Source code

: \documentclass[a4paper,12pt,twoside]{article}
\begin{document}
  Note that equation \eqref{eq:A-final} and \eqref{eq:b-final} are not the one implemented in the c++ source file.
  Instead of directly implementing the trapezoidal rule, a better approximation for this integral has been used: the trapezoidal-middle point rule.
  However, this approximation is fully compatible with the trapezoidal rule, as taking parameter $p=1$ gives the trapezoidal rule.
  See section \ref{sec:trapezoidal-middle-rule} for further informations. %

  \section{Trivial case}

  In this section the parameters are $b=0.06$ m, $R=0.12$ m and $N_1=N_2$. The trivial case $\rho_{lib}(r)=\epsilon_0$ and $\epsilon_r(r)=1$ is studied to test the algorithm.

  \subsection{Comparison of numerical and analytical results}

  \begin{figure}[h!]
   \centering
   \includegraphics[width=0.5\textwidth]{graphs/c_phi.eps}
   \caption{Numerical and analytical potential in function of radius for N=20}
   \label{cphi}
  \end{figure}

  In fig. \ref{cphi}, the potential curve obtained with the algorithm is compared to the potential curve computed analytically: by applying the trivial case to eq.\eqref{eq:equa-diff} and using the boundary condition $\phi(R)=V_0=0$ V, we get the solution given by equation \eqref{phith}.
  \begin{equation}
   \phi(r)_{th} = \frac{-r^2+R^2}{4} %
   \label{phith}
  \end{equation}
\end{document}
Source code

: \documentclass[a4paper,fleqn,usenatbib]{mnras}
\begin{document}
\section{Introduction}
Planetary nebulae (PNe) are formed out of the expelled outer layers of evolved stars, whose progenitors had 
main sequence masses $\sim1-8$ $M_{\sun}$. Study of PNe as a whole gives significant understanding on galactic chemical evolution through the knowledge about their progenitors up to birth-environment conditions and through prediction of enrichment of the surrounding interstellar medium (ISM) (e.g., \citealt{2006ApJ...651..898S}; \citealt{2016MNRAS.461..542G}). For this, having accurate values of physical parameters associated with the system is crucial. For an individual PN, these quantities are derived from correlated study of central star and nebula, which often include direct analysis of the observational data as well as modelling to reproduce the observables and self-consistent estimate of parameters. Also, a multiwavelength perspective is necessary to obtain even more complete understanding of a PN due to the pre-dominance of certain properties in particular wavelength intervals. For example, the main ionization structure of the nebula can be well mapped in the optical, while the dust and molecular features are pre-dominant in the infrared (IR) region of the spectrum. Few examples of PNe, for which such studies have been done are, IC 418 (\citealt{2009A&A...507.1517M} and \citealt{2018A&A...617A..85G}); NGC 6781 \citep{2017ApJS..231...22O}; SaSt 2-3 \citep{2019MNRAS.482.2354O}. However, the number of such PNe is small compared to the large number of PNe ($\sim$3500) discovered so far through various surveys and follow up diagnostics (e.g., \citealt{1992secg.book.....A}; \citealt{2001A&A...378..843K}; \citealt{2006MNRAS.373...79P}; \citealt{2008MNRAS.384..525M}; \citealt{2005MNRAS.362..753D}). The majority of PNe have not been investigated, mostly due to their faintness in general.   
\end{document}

◆ Goal of the exercise ◆
Take every line above carrying "documentclass" and return it.

◆ Finished task ◆
: \documentclass[a4paper,12pt,twoside]{article}
: \documentclass[a4paper,fleqn,usenatbib]{mnras}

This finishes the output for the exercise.